Communicate, communicate, communicate 

Change is difficult, even when it has positive outcomes. Communication played a key role in both the planning and the process of Leeds’ migration. Leeds felt it was a key best practice to allow enough time to test applications and integrations and update any training materials needed for the migration. 

For instance, users needed to know when servers would be unavailable so they could plan ahead. As a very large university, Leeds needed to communicate with a wide range of individuals and groups. They used a variety of approaches and tactics, including: 

  • A system message on Mediasite. 
  • A dedicated IT support page. 
  • Arranging drop-in sessions for users. 
  • Running project updates at monthly governance meetings. 
  • Sending all-staff emails. 
  • Making announcements on social media and their VLE.  
  • A video explaining in user-focused language, with examples, exactly how data capture, editing, and sharing would work in various situations.  

Communication took place in phases so audiences wouldn’t feel overwhelmed with the messaging. 

Internal communication between Leeds and the Mediasite project team was also essential. This involved: 

  • Two meetings a week with the Mediasite cloud-hosting project team to ensure that all aspects of the project remained on track and that any issues could be resolved quickly.  
  • Using a parallel implementation, so the new data centers had already been set up and in use for several months. There was a deadline, though, for the live migration of data. This allowed for a simple and immediate transfer of data during the actual migration—made possible only by months of planning and coordinating very closely with Mediasite and key stakeholders.  

Leeds’ efforts in partnership with Mediasite were well worth the time invested and the focus on communication, planning, and process.

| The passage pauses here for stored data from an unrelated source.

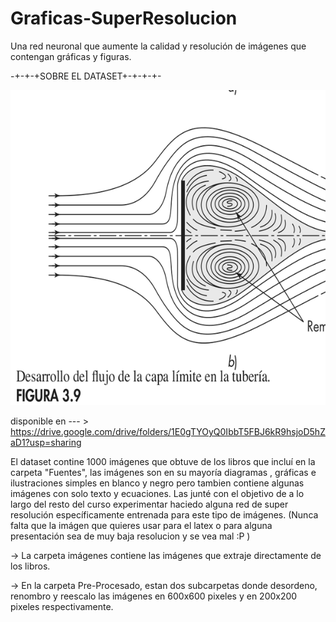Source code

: # Graficas-SuperResolucion



Una red neuronal que aumente la calidad y resolución de imágenes que contengan gráficas y figuras.


-+-+-+SOBRE EL DATASET+-+-+-+-

![alt text](https://github.com/FelosRG/Graficas-SuperResolucion/blob/main/Recursos_README/16.png?raw=true)

disponible en  --- > https://drive.google.com/drive/folders/1E0gTYOyQ0IbbT5FBJ6kR9hsjoD5hZaD1?usp=sharing

El  dataset contine 1000 imágenes que obtuve de los libros que incluí en la carpeta "Fuentes", las imágenes son en su mayoría diagramas , gráficas e ilustraciones simples en blanco y negro  pero tambien contiene algunas imágenes con solo texto y ecuaciones.
Las junté con el objetivo de a lo largo del resto del curso experimentar haciedo alguna  red de super resolución específicamente entrenada para este tipo de imágenes. (Nunca falta que la imágen que quieres usar para el latex o para alguna presentación sea de muy baja resolucion y se vea mal :P ) 

-> La carpeta imágenes contiene las imágenes que extraje directamente de los libros.

-> En la carpeta Pre-Procesado, estan dos subcarpetas donde desordeno, renombro y reescalo las imágenes en 600x600 pixeles y en 200x200 pixeles respectivamente.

It resulted in an outcome that from all perspectives was not only successful—but exciting. 


The pandemic, of course, was a key driver of a massive uptick in usage, producing record-breaking stats. In 2021 they had more than 3 million views with more than 423 thousand hours of content watched—or about 48 years’ worth of content! 

These numbers dramatically illustrate just how critical Mediasite has been to Leeds’ learning and teaching experience over the past several months—and its potential for the future.  

The migration to the cloud allowed the university to support the massive increase in usage without any major incidents or service downtimes. It provided confidence in the system, the university, and its cloud-first approach. The benefits of the cloud were instantly realized in an unprecedented year.